Pattern: Retry with Exponential Backoff
BeginnerOne Liner
When an operation fails, retry it with progressively longer delays plus random jitter to avoid thundering herd.
Interactive Demo ↓Real-World Analogy
Calling a busy restaurant for a reservation. You try once, get a busy signal, wait a minute, try again. Still busy? Wait two minutes. Then four. You also vary the timing slightly so that everyone who got a busy signal isn't calling back at the exact same moment.
Core Idea
Instead of retrying immediately (which overloads the failing service) or giving up (which loses the request), exponential backoff doubles the wait time on each retry.

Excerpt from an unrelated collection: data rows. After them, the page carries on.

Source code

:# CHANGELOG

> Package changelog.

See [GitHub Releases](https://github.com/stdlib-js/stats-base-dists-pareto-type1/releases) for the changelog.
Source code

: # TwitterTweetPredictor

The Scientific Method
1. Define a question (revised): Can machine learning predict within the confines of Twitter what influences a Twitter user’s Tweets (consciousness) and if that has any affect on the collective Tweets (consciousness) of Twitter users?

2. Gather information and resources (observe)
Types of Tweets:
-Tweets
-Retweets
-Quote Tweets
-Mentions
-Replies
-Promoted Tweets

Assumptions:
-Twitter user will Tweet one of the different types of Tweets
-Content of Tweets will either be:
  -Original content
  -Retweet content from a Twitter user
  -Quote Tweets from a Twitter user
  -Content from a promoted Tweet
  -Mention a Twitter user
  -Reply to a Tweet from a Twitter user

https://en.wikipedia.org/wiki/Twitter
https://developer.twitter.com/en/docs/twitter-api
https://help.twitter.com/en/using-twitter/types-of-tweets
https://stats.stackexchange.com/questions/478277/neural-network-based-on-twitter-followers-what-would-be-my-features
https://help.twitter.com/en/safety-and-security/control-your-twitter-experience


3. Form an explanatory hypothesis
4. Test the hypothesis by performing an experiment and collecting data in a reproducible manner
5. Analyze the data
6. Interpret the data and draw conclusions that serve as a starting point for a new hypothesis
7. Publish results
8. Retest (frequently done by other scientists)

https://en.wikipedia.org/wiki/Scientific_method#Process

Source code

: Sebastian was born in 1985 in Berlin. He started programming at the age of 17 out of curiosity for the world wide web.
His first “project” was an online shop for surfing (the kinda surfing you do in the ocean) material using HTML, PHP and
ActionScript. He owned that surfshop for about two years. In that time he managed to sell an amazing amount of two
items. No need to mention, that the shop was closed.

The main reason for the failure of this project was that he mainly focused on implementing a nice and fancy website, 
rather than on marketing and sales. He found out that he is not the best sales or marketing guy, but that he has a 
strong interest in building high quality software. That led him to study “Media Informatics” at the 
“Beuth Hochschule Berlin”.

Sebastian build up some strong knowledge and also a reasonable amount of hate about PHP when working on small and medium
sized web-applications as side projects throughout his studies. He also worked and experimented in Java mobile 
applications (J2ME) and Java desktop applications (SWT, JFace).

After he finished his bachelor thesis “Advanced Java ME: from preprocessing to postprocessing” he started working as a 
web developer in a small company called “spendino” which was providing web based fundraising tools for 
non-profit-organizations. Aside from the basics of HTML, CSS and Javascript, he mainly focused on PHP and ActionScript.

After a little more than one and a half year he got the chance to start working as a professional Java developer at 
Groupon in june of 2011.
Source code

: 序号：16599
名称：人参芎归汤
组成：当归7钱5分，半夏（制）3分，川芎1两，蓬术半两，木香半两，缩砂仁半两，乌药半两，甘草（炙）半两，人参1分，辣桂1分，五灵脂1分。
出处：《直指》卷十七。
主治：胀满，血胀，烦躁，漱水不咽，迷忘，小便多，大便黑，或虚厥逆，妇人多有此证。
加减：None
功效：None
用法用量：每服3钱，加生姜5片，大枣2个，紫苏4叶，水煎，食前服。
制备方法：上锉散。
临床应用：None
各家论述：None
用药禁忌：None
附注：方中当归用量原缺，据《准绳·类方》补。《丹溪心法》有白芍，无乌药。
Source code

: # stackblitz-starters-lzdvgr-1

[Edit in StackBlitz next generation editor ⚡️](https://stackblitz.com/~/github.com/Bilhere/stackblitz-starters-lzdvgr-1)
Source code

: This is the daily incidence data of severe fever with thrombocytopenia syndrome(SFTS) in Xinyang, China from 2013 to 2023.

Adding jitter randomizes the delay so thousands of clients don't retry simultaneously.
Time ────────────────────────────────────────────────►
Attempt 1 ✗ ├─┤ 1s
Attempt 2 ✗ ├───┤ 2s
Attempt 3 ✗ ├───────┤ 4s
Attempt 4 ✗ ├───────────────┤ 8s
Attempt 5 ✗ ├───────────────────────────────┤ 16s (cap)
Attempt 6 ✓
Each bar = wait before next retry (doubles each time)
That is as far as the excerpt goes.